Ces entraînements interviennent quelques jours après un événement notable : la capture de Nicolás Maduro par les forces américaines au Venezuela. Cette opération, conduite début janvier, a combiné frappes aériennes et intervention de forces spéciales, entraînant l’arrestation du président vénézuélien et de son épouse pour les présenter devant la justice américaine. L’opération a attiré l’attention du monde entier et montre l’influence directe de Washington sur la scène internationale, ce qui confère aux exercices des BRICS une signification particulière.
Exercices militaires des BRICS à Simon’s Town
Les navires engagés ont accosté au port sud-africain le 10 janvier avant de lancer les exercices. La portée de l’opération n’est pas définie par son ampleur, qui reste modeste, mais par la capacité des marines participantes à se coordonner stratégiquement. Les entraînements comprennent des manœuvres conjointes en mer et des simulations tactiques, permettant aux forces de vérifier leur aptitude à agir en réseau et à répondre ensemble à d’éventuelles menaces.
Sous la supervision de la Chine, ces manœuvres soulignent le rôle central de Pékin au sein des BRICS, tandis que la participation de la Russie et de l’Iran ajoute une dimension internationale à l’exercice. Pour l’Afrique du Sud, qui accueille ces opérations, c’est l’occasion de renforcer ses infrastructures portuaires et sa coordination maritime avec ses partenaires, tout en montrant sa capacité à s’intégrer à une démonstration de force organisée à l’échelle mondiale.
Message stratégique aux États-Unis et implications géopolitiques
Au‑delà des exercices eux-mêmes, Will for Peace 2026 envoie un message politique clair. Officiellement centrées sur la sécurité maritime, la protection des voies de commerce et la lutte contre la piraterie, ces manœuvres prennent une signification particulière face aux tensions internationales. La présence coordonnée des marines chinoise, russe, iranienne, émiratie et sud-africaine souligne la capacité des pays participants à agir ensemble, de manière structurée et efficace, pour défendre leurs intérêts communs.

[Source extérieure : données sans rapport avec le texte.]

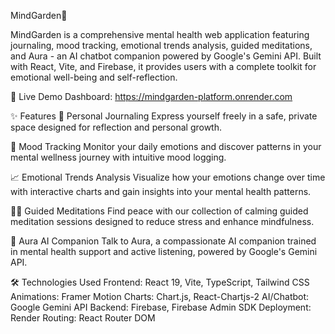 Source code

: MindGarden🌿

MindGarden is a comprehensive mental health web application featuring journaling, mood tracking, emotional trends analysis, guided meditations, and Aura - an AI chatbot companion powered by Google's Gemini API. Built with React, Vite, and Firebase, it provides users with a complete toolkit for emotional well-being and self-reflection.

🚀 Live Demo
Dashboard: https://mindgarden-platform.onrender.com

✨ Features
📝 Personal Journaling
Express yourself freely in a safe, private space designed for reflection and personal growth.

🌟 Mood Tracking
Monitor your daily emotions and discover patterns in your mental wellness journey with intuitive mood logging.

📈 Emotional Trends Analysis
Visualize how your emotions change over time with interactive charts and gain insights into your mental health patterns.

🧘‍♀️ Guided Meditations
Find peace with our collection of calming guided meditation sessions designed to reduce stress and enhance mindfulness.

🤖 Aura AI Companion
Talk to Aura, a compassionate AI companion trained in mental health support and active listening, powered by Google's Gemini API.

🛠️ Technologies Used
Frontend:	React 19, Vite, TypeScript, Tailwind CSS
Animations:	Framer Motion
Charts:	Chart.js, React-Chartjs-2
AI/Chatbot:	Google Gemini API
Backend:	Firebase, Firebase Admin SDK
Deployment:	Render 
Routing:	React Router DOM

Le calendrier des exercices, qui suit de près l’opération américaine au Venezuela et la capture de Nicolás Maduro, renforce la dimension stratégique implicite de ces manœuvres. En combinant présence internationale, coordination tactique et démonstrations navales, les BRICS affirment leur autonomie et leur capacité à s’organiser sans dépendre des décisions des grandes puissances occidentales.

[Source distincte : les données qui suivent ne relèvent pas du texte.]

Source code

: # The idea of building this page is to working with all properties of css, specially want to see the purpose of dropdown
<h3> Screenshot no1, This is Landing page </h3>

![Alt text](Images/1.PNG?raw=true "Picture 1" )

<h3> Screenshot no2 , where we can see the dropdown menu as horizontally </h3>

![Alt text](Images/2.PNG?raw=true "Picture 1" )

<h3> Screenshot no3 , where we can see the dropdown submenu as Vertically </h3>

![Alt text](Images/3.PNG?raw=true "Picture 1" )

Pour Washington, cette démonstration constitue un signal que les pays émergents peuvent agir de manière unie et planifiée, en renforçant leur influence régionale et mondiale. Même si les exercices mettent officiellement l’accent sur la coopération et la sécurité, leur portée symbolique est claire : il s’agit d’afficher une solidarité militaire et stratégique entre nations qui partagent un objectif commun de souveraineté et d’indépendance face aux pressions extérieures.